Deux associations saisissent l’ARPP au sujet de la campagne vantant les mérites du prospectus
Le Centre national d’information indépendante sur les déchets (Cniid), soutenu par le Réseau action climat (RAC), a annoncé avoir porté plainte auprès de l’Autorité de régulation professionnelle de la publicité (ARPP) contre la campagne de réhabilitation du prospectus, engagée en février par l’Observatoire du hors-média (OHM). Les deux associations dénoncent une campagne «mensongère et trompeuse» qui utilise, selon elles, un argument écologique «dans la seule optique de peindre en vert une filière industrielle polluante, fortement génératrice de déchets et prédatrice de ressources».
Rappel des faits…
En septembre 2010, le groupe Leclerc lance une campagne « Zero prospectus » dont l’objectif est de réduire progressivement l’utilisation des prospectus publicitaires papier jusqu’à leur totale disparition en 2020.
Ce programme se base sur 3 axes:
- La dématérialisation des prospectus. Les informations contenues dans les prospectus se retrouveront toutes sur des supports électroniques : le site Internet e-leclerc.com ou sur smartphone.
- Le recyclage des prospectus. Pour les consommateurs n’ayant pas encore accès à un smartphone, E.Leclerc incite ses clients à rapporter les prospectus papier en magasin afin de les collecter et de les recycler pour limiter leur impact environnemental.
- La réduction du poids et de la pagination des prospectus. Les centres E.Leclerc ont déjà réduit le poids, la taille et la pagination des prospectus distribués afin de limiter leur impact sur l’environnement.
Naturellement, il ne faut pas être naïf. Le groupe Leclerc a cherché à marquer les esprits comme il l’avait fait pour les sacs en plastique sans compter qu’en abandonnant les prospectus papier, le groupe fera de substantielles économies.
Les professionnels du papier n’ont, bien sûr, pas vraiment apprécié cette campagne. Ils ont riposté début février via l’Observatoire du Hors Média (OHM) avec une autre campagne, « I love prospectus », basée sur la distribution de 13 millions de livret 4 pages dans les boîtes à lettres et d’un site.

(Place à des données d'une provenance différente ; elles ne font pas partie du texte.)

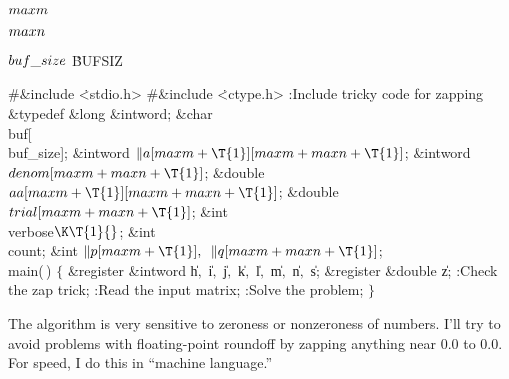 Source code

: \Y\B\4\D$\\{maxm}$ \5
\par
\B\4\D$\\{maxn}$ \5
\par
\B\4\D$\\{buf\_size}$ \5
\.{BUFSIZ}\par
\Y\B\8\#\&{include} \.{<stdio.h>}\6
\8\#\&{include} \.{<ctype.h>}\6
:Include tricky code for zapping\X\7
\&{typedef} \&{long} \&{intword};\6
\&{char} \\{buf}[\\{buf\_size}];\6
\&{intword} ${}\|a[\\{maxm}+\T{1}][\\{maxm}+\\{maxn}+\T{1}]{}$;\6
\&{intword} ${}\\{denom}[\\{maxm}+\\{maxn}+\T{1}]{}$;\6
\&{double} ${}\\{aa}[\\{maxm}+\T{1}][\\{maxm}+\\{maxn}+\T{1}]{}$;\6
\&{double} ${}\\{trial}[\\{maxm}+\\{maxn}+\T{1}]{}$;\6
\&{int} \\{verbose}${}\K\T{1}{}$;\6
\&{int} \\{count};\6
\&{int} ${}\|p[\\{maxm}+\T{1}],{}$ ${}\|q[\\{maxm}+\\{maxn}+\T{1}]{}$;\7
\\{main}(\,)\1\1\2\2\6
${}\{{}$\1\6
\&{register} \&{intword} \|h${},{}$ \|i${},{}$ \|j${},{}$ \|k${},{}$ \|l${},{}$
\|m${},{}$ \|n${},{}$ \|s;\6
\&{register} \&{double} \|z;\7
:Check the zap trick\X;\6
:Read the input matrix\X;\6
:Solve the problem\X;\6
\4${}\}{}$\2\par
\fi

The algorithm is very sensitive to zeroness or nonzeroness of numbers.
I'll try to avoid problems with floating-point roundoff by zapping
anything near 0.0 to 0.0. For speed, I do this in ``machine language.''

Les arguments annoncés laissent un goût bizarre. Sont soulignés sa pertinence (larges diffusion et lecture), son rôle économique, et surtout l’engagement de la filière à promouvoir l’éco-conception, le ciblage, le tri et le recyclage des papiers. Autre point délicat, l’affirmation que le papier est un support naturel.
Et concrètement, vu mes difficultés lorsque je conseille des chefs de fabrication des annonceurs sur les encres végétales et le papier recyclé, je peux vous assurer que le secteur de la communication est encore loin d’une généralisation de ces méthodes.
Mais revenons sur les arguments des 2 campagnes. « Dix huit milliards d’imprimés » sont envoyés chaque année en France, « soit l’équivalent de huit cent trente mille tonnes de papiers publicitaires », selon une étude réalisée par TNS-Sofres en 2009. Une autre chiffre, celui de l’ADEME (Agence de l’environnement et de la maîtrise de l’énergie), indique que « chaque foyer reçoit en moyenne quarante kilos de prospectus par an ». Or, un papier sur deux termine son existence ailleurs que dans la filière du recyclage. Interrogée par Terra Eco, Géraldine Poivert, directrice générale d’Ecofolio, société chargée par l’état d’organiser, de financer et d’accompagner la collecte, le tri et le recyclage des papiers, indiquait que « pour fabriquer son papier recyclé, la France est contrainte d’aller chercher du papier de bureautique usagé jusqu’en Allemagne. » Nous sommes donc loin d’une filière parfaitement engagée dans une démarche d’éco-conception même si elle a fait énorménent de progrès (car il faut le souligner), d’où la plainte des 2 associations.
Pourtant, il aurait été assez facile de relever les manques de la campagne Leclerc qui oublie que le tout-dématérialisé n’a pas que des avantages en termes d’efficacité du support et d’environnement… Dommage pour l’OHM de s’être autant loupé sur sa com.
Alors, quelle sera la décision de l’ARPP ? Résultat d’ici quelques semaines.